Discuss how the date of Easter is calculated
Many Christians think that the date of Easter depends on the date of Passover, and so they get confused in those years when Easter (calculated according to the Gregorian calendar) falls before Passover (calculated according to the Hebrew calendar, which does not correspond to the Gregorian one). While there is an historical connection – the first Holy Thursday was the day of the Passover feast – the Council of Nicaea (A.D. 325), one of the seven ecumenical councils acknowledged by both Catholics and Orthodox Christians, established a formula for calculating the date of Easter independent of the Jewish calculation of Passover. The Council set the date of Easter as the Sunday following the paschal full moon, which is the full moon that falls on or after the vernal (Spring) equinox.
Talk about Easter Bunny beginnings
The Easter Bunny has been around since the 1500s in the writings of the Germans. The first edible Easter bunny was made out of pastry and sugar in the early 1800s, and the bunny was said to lay colorful eggs in the nests that children made out of bonnets.

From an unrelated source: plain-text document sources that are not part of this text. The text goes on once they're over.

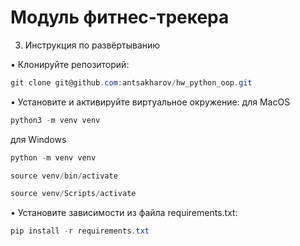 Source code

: # Модуль фитнес-трекера
3.	Инструкция по развёртыванию 

•	Клонируйте репозиторий:
```csharp 
git clone git@github.com:antsakharov/hw_python_oop.git
```
•	Установите и активируйте виртуальное окружение:
для MacOS
```csharp 
python3 -m venv venv
```
для Windows
```csharp 
python -m venv venv
```
```csharp 
source venv/bin/activate
```
```csharp 
source venv/Scripts/activate
```
•	Установите зависимости из файла requirements.txt:
```csharp 
pip install -r requirements.txt
```

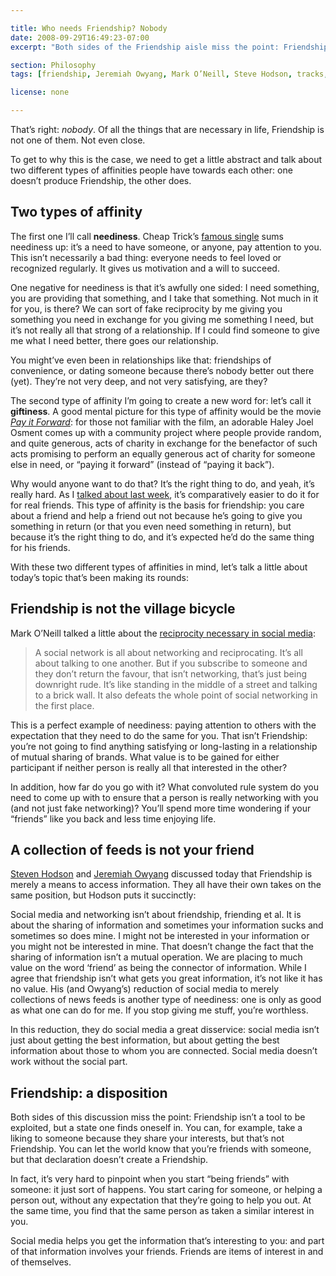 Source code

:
 ```yaml
---

title: Who needs Friendship? Nobody
date: 2008-09-29T16:49:23-07:00
excerpt: "Both sides of the Friendship aisle miss the point: Friendship is a disposition one finds oneself in, not something to strive for."

section: Philosophy
tags: [friendship, Jeremiah Owyang, Mark O’Neill, Steve Hodson, tracks, philosophy]

license: none

---
```


That’s right: *nobody*. Of all the things that are necessary in life, Friendship is not one of them. Not even close.

To get to why this is the case, we need to get a little abstract and talk about two different types of affinities people have towards each other: one doesn’t produce Friendship, the other does.

## Two types of affinity

The first one I’ll call **neediness**. Cheap Trick’s [famous single][1] sums neediness up: it’s a need to have someone, or anyone, pay attention to you. This isn’t necessarily a bad thing: everyone needs to feel loved or recognized regularly. It gives us motivation and a will to succeed.

One negative for neediness is that it’s awfully one sided: I need something, you are providing that something, and I take that something. Not much in it for you, is there? We can sort of fake reciprocity by me giving you something you need in exchange for you giving me something I need, but it’s not really all that strong of a relationship. If I could find someone to give me what I need better, there goes our relationship.

You might’ve even been in relationships like that: friendships of convenience, or dating someone because there’s nobody better out there (yet). They’re not very deep, and not very satisfying, are they?

The second type of affinity I’m going to create a new word for: let’s call it **giftiness**. A good mental picture for this type of affinity would be the movie [*Pay it Forward*][2]: for those not familiar with the film, an adorable Haley Joel Osment comes up with a community project where people provide random, and quite generous, acts of charity in exchange for the benefactor of such acts promising to perform an equally generous act of charity for someone else in need, or “paying it forward” (instead of “paying it back”).

Why would anyone want to do that? It’s the right thing to do, and yeah, it’s really hard. As I [talked about last week][3], it’s comparatively easier to do it for for real friends. This type of affinity is the basis for friendship: you care about a friend and help a friend out not because he’s going to give you something in return (or that you even need something in return), but because it’s the right thing to do, and it’s expected he’d do the same thing for his friends.

With these two different types of affinities in mind, let’s talk a little about today’s topic that’s been making its rounds:

## Friendship is not the village bicycle

Mark O’Neill talked a little about the [reciprocity necessary in social media][4]:

> A social network is all about networking and reciprocating. It’s all about talking to one another. But if you subscribe to someone and they don’t return the favour, that isn’t networking, that’s just being downright rude. It’s like standing in the middle of a street and talking to a brick wall. It also defeats the whole point of social networking in the first place.

This is a perfect example of neediness: paying attention to others with the expectation that they need to do the same for you. That isn’t Friendship: you’re not going to find anything satisfying or long-lasting in a relationship of mutual sharing of brands. What value is to be gained for either participant if neither person is really all that interested in the other?

In addition, how far do you go with it? What convoluted rule system do you need to come up with to ensure that a person is really networking with you (and not just fake networking)? You’ll spend more time wondering if your “friends” like you back and less time enjoying life.

## A collection of feeds is not your friend

[Steven Hodson][5] and [Jeremiah Owyang][6] discussed today that Friendship is merely a means to access information. They all have their own takes on the same position, but Hodson puts it succinctly:

Social media and networking isn’t about friendship, friending et al. It is about the sharing of information and sometimes your information sucks and sometimes so does mine. I might not be interested in your information or you might not be interested in mine. That doesn’t change the fact that the sharing of information isn’t a mutual operation. We are placing to much value on the word ‘friend’ as being the connector of information.
While I agree that friendship isn’t what gets you great information, it’s not like it has no value. His (and Owyang’s) reduction of social media to merely collections of news feeds is another type of neediness: one is only as good as what one can do for me. If you stop giving me stuff, you’re worthless.

In this reduction, they do social media a great disservice: social media isn’t just about getting the best information, but about getting the best information about those to whom you are connected. Social media doesn’t work without the social part.

## Friendship: a disposition

Both sides of this discussion miss the point: Friendship isn’t a tool to be exploited, but a state one finds oneself in. You can, for example, take a liking to someone because they share your interests, but that’s not Friendship. You can let the world know that you’re friends with someone, but that declaration doesn’t create a Friendship.

In fact, it’s very hard to pinpoint when you start “being friends” with someone: it just sort of happens. You start caring for someone, or helping a person out, without any expectation that they’re going to help you out. At the same time, you find that the same person as taken a similar interest in you.

Social media helps you get the information that’s interesting to you: and part of that information involves your friends. Friends are items of interest in and of themselves.

[1]: http://en.wikipedia.org/wiki/I_Want_You_to_Want_Me "Wikipedia article on Cheap Trick’s “I Want You To Want Me"
[2]: http://www.imdb.com/title/tt0223897/ "IMDB entry for Pay It Forward"
[3]: https://marktrapp.com/blog/2008/09/24/friendship-digital-world-part-2 "Friendship in the Digital World: Part 2"
[4]: http://nowsourcing.com/blog/2008/09/29/friendfeed-is-all-about-friends-who-reciprocate/ "Friendfeed Is All About Friends Who Reciprocate"
[5]: http://www.shootingatbubbles.com/archives/dont-guilt-me-into-being-a-friend/ "Don’t Guilt Me Into Being A Friend"
[6]: http://www.web-strategist.com/blog/2008/09/29/why-friending-will-be-an-obsolete/ "Why ‘Friending’ Will Be Obsolete"

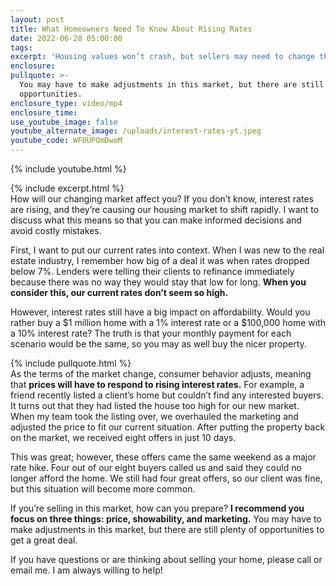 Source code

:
 ```yaml
---
layout: post
title: What Homeowners Need To Know About Rising Rates
date: 2022-06-28 05:00:00
tags:
excerpt: 'Housing values won’t crash, but sellers may need to change their methods. '
enclosure:
pullquote: >-
  You may have to make adjustments in this market, but there are still plenty of
  opportunities.
enclosure_type: video/mp4
enclosure_time:
use_youtube_image: false
youtube_alternate_image: /uploads/interest-rates-yt.jpeg
youtube_code: WF0UPOmDwoM
---
```

{% include youtube.html %}

{% include excerpt.html %}<br>How will our changing market affect you? If you don’t know, interest rates are rising, and they’re causing our housing market to shift rapidly. I want to discuss what this means so that you can make informed decisions and avoid costly mistakes.&nbsp;

First, I want to put our current rates into context. When I was new to the real estate industry, I remember how big of a deal it was when rates dropped below 7%. Lenders were telling their clients to refinance immediately because there was no way they would stay that low for long. **When you consider this, our current rates don’t seem so high.&nbsp;**

However, interest rates still have a big impact on affordability. Would you rather buy a $1 million home with a 1% interest rate or a $100,000 home with a 10% interest rate? The truth is that your monthly payment for each scenario would be the same, so you may as well buy the nicer property.

{% include pullquote.html %}<br>As the terms of the market change, consumer behavior adjusts, meaning that **prices will have to respond to rising interest rates.** For example, a friend recently listed a client’s home but couldn’t find any interested buyers. It turns out that they had listed the house too high for our new market. When my team took the listing over, we overhauled the marketing and adjusted the price to fit our current situation. After putting the property back on the market, we received eight offers in just 10 days.&nbsp;

This was great; however, these offers came the same weekend as a major rate hike. Four out of our eight buyers called us and said they could no longer afford the home. We still had four great offers, so our client was fine, but this situation will become more common.&nbsp;

If you’re selling in this market, how can you prepare? **I recommend you focus on three things: price, showability, and marketing.** You may have to make adjustments in this market, but there are still plenty of opportunities to get a great deal.&nbsp;

If you have questions or are thinking about selling your home, please call or email me. I am always willing to help\!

Germans who traveled to the Pennsylvania Dutch country brought the German Easter Bunny traditions with them to America in the 1700s.
Plant an Easter Garden
Let one of your Easter traditions brighten up your yard. Easter is a happy reminder that it’s time to say goodbye to Winter. Celebrate the arrival of Spring by planting a garden with your kids for Easter.
Marigolds, petunias and other annuals turn that patch of dirt into an instant flower garden for kids. Follow a regional gardening guide to enjoy everything Spring can offer your family’s garden.
Record your family dyeing eggs
Of course, dyeing eggs is a cherished memory of Easter for kids. Capture those memories for the whole family.
Set up a video camera in the corner of the room to record your family dyeing Easter eggs from start to finish. Just let the camera roll as you and the kids color eggs with natural dyes, decorate them with herbs or add flair to them with tie-dyed effects.
Be sure to turn on the video camera every year. It won’t be long until you can edit a home movie on your computer that shows Easter after Easter of your family dyeing eggs in the kitchen.
Hunt those Easter Eggs as a family
We may not be able to attend the annual White House Easter Egg Roll, but you can have plenty of fun in your own backyard. Or find an Easter egg hunt near you. While the egg hunt is probably an Easter tradition you enjoyed as a child too, spread the fun out for more than one day for your kids. Hide Easter eggs around the house, in your yard or on the playground. Let them hunt plastic eggs several days after Easter is over. The thrill of the hunt doesn’t fade for kids.
Cherish your Easter traditions with your children because as we all know time flies by so quickly. This year, as you revisit your Easter traditions from the past, make learning something new about Easter an exciting event for the present and you can add that new tradition to your list for next year.
Have a happy and a very blessed Easter!